The above discussion brings to mind an argument that Thomas Jefferson made a long time ago about the powers of the US Supreme Court:
“[Re SCOTUS decision in Marbury:] You seem to consider the judges as the ultimate arbiters of all constitutional questions; a very dangerous doctrine indeed, and one which would place us under the despotism of an oligarchy. Our judges are as honest as other men, and not more so. They have, with others, the same passions for party, for power, and the privilege of their corps…. Their power [is] the more dangerous as they are in office for life, and not responsible, as the other functionaries are, to the elective control. The Constitution has erected no such single tribunal, knowing that to whatever hands confided, with the corruptions of time and party, its members would become despots. It has more wisely made all the departments co-equal and co-sovereign within themselves.


In the case of Alice v. CLS it should be recalled that the US Constitution leaves to the Congress, the job of “*** securing*** for limited Times to Authors and Inventors the exclusive Right to their respective Writings and Discoveries.”

To this end (of “securing” rights), Congress passed 35 USC 101.

Now comes a despotic SCOTUS with aim and act of de-securing IP rights already granted by the Executive branch via the US Patent office.
How does SCOTUS have powers even beyond that granted to Congress (of “*** securing*** for limited Times to …. Inventors the exclusive Right to their respective …. Discoveries.”) ?

Sunday, July 6, 2014

Extinction Level Developments (ELDs) for Patents and Inventors

If you are a fan of ELE's (Extinction Level Events) for humanity in general,
there is no shortage of web sites discussing the possibilities,
be they by collision with near-Earth large objects or emergence of unstoppable microbial pathogens.
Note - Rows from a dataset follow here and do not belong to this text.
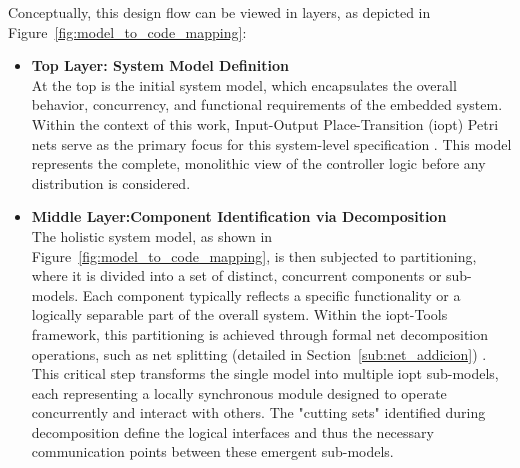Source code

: Conceptually, this design flow can be viewed in layers, as depicted in Figure~\ref{fig:model_to_code_mapping}:

\begin{itemize}
    \item \textbf{Top Layer: System Model Definition} \\
    At the top is the initial system model, which encapsulates the overall behavior, concurrency, and functional requirements of the embedded system. Within the context of this work, Input-Output Place-Transition (\gls{iopt}) Petri nets serve as the primary focus for this system-level specification \cite{iopttools, RefiningIOPT}. This model represents the complete, monolithic view of the controller logic before any distribution is considered.

    \item \textbf{Middle Layer:Component Identification via Decomposition} \\
    The holistic system model, as shown in Figure~\ref{fig:model_to_code_mapping}, is then subjected to partitioning, where it is divided into a set of distinct, concurrent components or sub-models. Each component typically reflects a specific functionality or a logically separable part of the overall system. Within the \gls{iopt}-Tools framework, this partitioning is achieved through formal net decomposition operations, such as net splitting (detailed in Section~\ref{sub:net_addicion}) \cite{Barrosadd, apresentacao}. This critical step transforms the single model into multiple \gls{iopt} sub-models, each representing a locally synchronous module designed to operate concurrently and interact with others. The "cutting sets" identified during decomposition define the logical interfaces and thus the necessary communication points between these emergent sub-models.


\end{itemize}
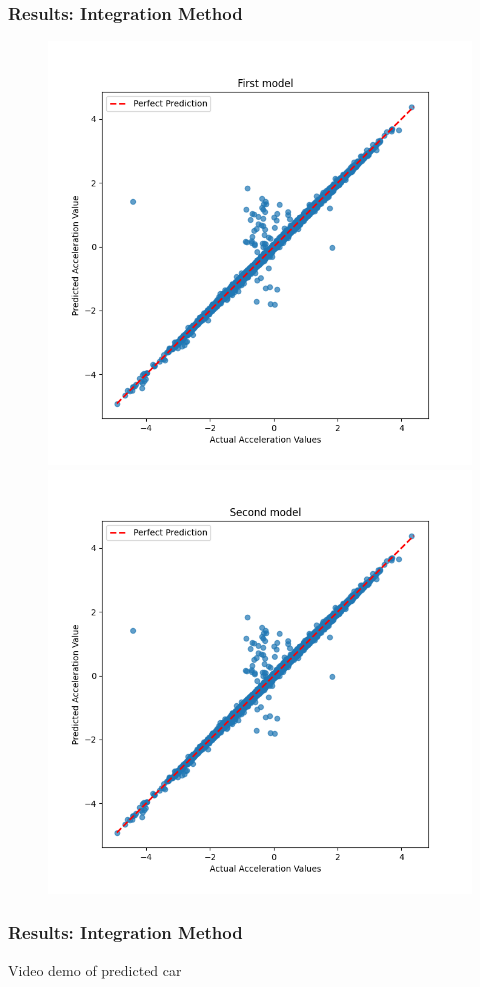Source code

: \begin{frame}
  \frametitle{Results: Integration Method}
  \begin{figure}
    \centering
    \begin{minipage}[b]{0.45\linewidth}
      \centering
      \includegraphics[width=\textwidth]{figures/graphs/First model.png}
    \end{minipage}
    \begin{minipage}[b]{0.45\linewidth}
      \centering
      \includegraphics[width=\textwidth]{figures/graphs/Second model.png}
    \end{minipage}
  \end{figure}
\end{frame}

\begin{frame}
  \frametitle{Results: Integration Method}
    \center Video demo of predicted car
\end{frame}

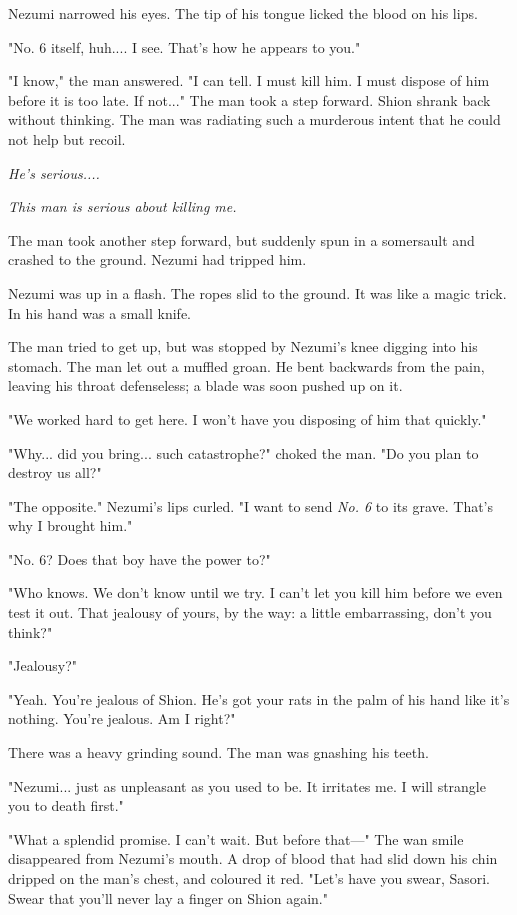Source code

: Nezumi narrowed his eyes. The tip of his tongue licked the blood on his
lips.

"No. 6 itself, huh.... I see. That's how he appears to you."

"I know," the man answered. "I can tell. I must kill him. I must dispose
of him before it is too late. If not..." The man took a step forward.
Shion shrank back without thinking. The man was radiating such a
murderous intent that he could not help but recoil.

\emph{He's serious....}

\emph{This man is serious about killing me.}

The man took another step forward, but suddenly spun in a somersault and
crashed to the ground. Nezumi had tripped him.

Nezumi was up in a flash. The ropes slid to the ground. It was like a
magic trick. In his hand was a small knife.

The man tried to get up, but was stopped by Nezumi's knee digging into
his stomach. The man let out a muffled groan. He bent backwards from the
pain, leaving his throat defenseless; a blade was soon pushed up on it.

"We worked hard to get here. I won't have you disposing of him that
quickly."

"Why... did you bring... such catastrophe?" choked the man. "Do you plan
to destroy us all?"

"The opposite." Nezumi's lips curled. "I want to send \emph{No. 6} to its
grave. That's why I brought him."

"No. 6? Does that boy have the power to?"

"Who knows. We don't know until we try. I can't let you kill him before
we even test it out. That jealousy of yours, by the way: a little
embarrassing, don't you think?"

"Jealousy?"

"Yeah. You're jealous of Shion. He's got your rats in the palm of his
hand like it's nothing. You're jealous. Am I right?"

There was a heavy grinding sound. The man was gnashing his teeth.

"Nezumi... just as unpleasant as you used to be. It irritates me. I will
strangle you to death first."

"What a splendid promise. I can't wait. But before that---" The wan smile
disappeared from Nezumi's mouth. A drop of blood that had slid down his
chin dripped on the man's chest, and coloured it red. "Let's have you
swear, Sasori. Swear that you'll never lay a finger on Shion again."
But enough with the happy talk.

Let's talk about Extinction Level Developments (ELD's) for Patents and for Inventors

What are they, now or in the future?

A number of more publicized movements quickly come to mind:

(1)First let's kill the software patents?

(2) First let's kill the patent attorneys?

(3) First let's recognize the corporation as the sole inventor?
(One having exclusive rights of free political speech and religious exclusion?)

(4) First let's kill the Federal Circuit?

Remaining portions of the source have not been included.